Published in June 1996

Perhaps no public initiative exposes more clearly the utter lack of vision in our political and bureaucratic classes than the implementation of workfare. It is exactly the kind of program that will breed further cynicism. (Congratulations to Mayor Christy, Jeff Lorentz, John Smola and Mark Yantri who voted against the workfare motion at Regional Council.) While politicians, bureaucrats and some social agencies debate among themselves how they will control, trap and force people into workfare projects, people are asking questions about shrinking job opportunities and social engineering: and about work that is useful and about true alternatives.

Where are the jobs for the 30,000 people who are looking for work in the Region?
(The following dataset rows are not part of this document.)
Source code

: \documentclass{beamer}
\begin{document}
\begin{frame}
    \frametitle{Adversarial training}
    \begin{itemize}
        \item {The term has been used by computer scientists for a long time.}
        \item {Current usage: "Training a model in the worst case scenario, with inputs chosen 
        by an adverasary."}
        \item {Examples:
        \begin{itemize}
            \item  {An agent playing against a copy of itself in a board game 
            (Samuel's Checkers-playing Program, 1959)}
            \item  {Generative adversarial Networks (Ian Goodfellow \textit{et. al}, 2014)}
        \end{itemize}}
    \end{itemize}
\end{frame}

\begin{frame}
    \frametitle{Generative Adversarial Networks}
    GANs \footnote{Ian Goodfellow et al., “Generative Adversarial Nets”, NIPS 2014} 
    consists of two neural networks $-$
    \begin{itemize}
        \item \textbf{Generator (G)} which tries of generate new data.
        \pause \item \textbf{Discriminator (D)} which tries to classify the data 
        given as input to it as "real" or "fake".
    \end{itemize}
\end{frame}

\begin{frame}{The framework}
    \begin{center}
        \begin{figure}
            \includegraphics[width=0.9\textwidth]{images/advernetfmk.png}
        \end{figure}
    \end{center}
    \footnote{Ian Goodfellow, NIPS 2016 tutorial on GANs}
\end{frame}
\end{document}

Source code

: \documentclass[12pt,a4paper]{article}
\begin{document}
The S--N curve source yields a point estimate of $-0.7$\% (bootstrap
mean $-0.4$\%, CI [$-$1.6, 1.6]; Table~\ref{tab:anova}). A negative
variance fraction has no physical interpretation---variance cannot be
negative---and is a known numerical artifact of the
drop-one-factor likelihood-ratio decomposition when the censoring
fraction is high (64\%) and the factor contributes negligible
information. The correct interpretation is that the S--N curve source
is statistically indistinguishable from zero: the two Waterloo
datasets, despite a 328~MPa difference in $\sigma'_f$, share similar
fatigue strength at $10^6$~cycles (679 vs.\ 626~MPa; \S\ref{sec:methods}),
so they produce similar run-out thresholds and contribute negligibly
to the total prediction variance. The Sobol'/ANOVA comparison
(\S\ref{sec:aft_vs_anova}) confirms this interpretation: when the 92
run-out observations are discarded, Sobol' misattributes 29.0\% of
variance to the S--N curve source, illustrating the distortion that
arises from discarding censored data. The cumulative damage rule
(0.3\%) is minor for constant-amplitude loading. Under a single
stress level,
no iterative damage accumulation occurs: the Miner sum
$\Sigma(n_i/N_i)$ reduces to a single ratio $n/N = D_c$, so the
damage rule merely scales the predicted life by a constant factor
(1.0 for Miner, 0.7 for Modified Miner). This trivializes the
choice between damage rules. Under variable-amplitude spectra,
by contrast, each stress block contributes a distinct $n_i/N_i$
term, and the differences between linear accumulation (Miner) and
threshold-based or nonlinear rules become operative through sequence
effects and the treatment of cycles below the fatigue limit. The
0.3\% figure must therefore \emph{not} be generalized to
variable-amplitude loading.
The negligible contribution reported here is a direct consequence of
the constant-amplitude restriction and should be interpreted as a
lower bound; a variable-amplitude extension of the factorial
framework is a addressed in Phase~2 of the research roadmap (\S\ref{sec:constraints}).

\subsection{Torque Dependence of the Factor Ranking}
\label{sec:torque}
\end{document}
In the 1970s the number of people on GWA (General Welfare Assistance) was well under 1,000. Everyone knows that it was then possible to walk around industrial areas (even in the downtown!) and quickly find work. Is it a coincidence that the caseload grew after the 1982 recession and then ballooned after the last recession to over 11,000 cases? No, it is because during that period we saw dramatic plant closings (just this week 250 decent industrial jobs are slated to disappear at Murphy’s Chips and another shop) and job losses due to globalization and the introduction of job displacing technology.

Today, the real problem is that there are at least 30,000 job searchers and relatively few job openings; there is competition for every job and many people are rejected and dejected by the outcome.

Think about what people are going through:

  • 250 people lining up for restaurant jobs

  • 40 people lining up for one part- time job at Tim Hortons

  • people earning most of their income from temporary jobs

  • people trying to put two part-time jobs together to make one job

  • people doing telephone sales and commission-only sales

  • people doing courier and pizza deliveries if they use their own car

These examples come from everyday people who use The Working Centre. During the week of May 15th, the Canada Employment Centre job board listed 204 jobs for WATERLOO, WELLINGTON and PERTH! A rough breakdown of these jobs into wage and skill categories reveals what most people already know: 41% of these jobs were low skilled minimum wage or commission sales work, 46% were jobs that demanded specific high skills and only 13% (27 jobs) are in the $9-13 an hour wage range. It was these middle type jobs that at one time offered some kind of future for workers. Meanwhile the training programs that exist are oversubscribed and very few prepare people for the high skill jobs that are available.

People are doing what they can to find work. It is obvious to anyone who looks that there are not enough jobs. The labour market is rapidly changing and is leaving people without work opportunities. It is irrational to pretend that workfare is some magical solution to a deep rooted economic problem.

Social Engineering

Workfare is another example of big government social engineering that is doomed to both failure and bureaucratic mismanagement. Workfare is yet another face of bureaucracy determined to bring the jobless under control. High levels of joblessness result in people finding themselves without work or savings and then on GWA. With little help from the labour market for new jobs, the bureaucracy is only too happy to label these people “deviant” for not finding work and now prescribes a form of “work” to cure these “cases” of their “problems”. The bureaucracy assumes moral responsible to lead these people in the proper direction.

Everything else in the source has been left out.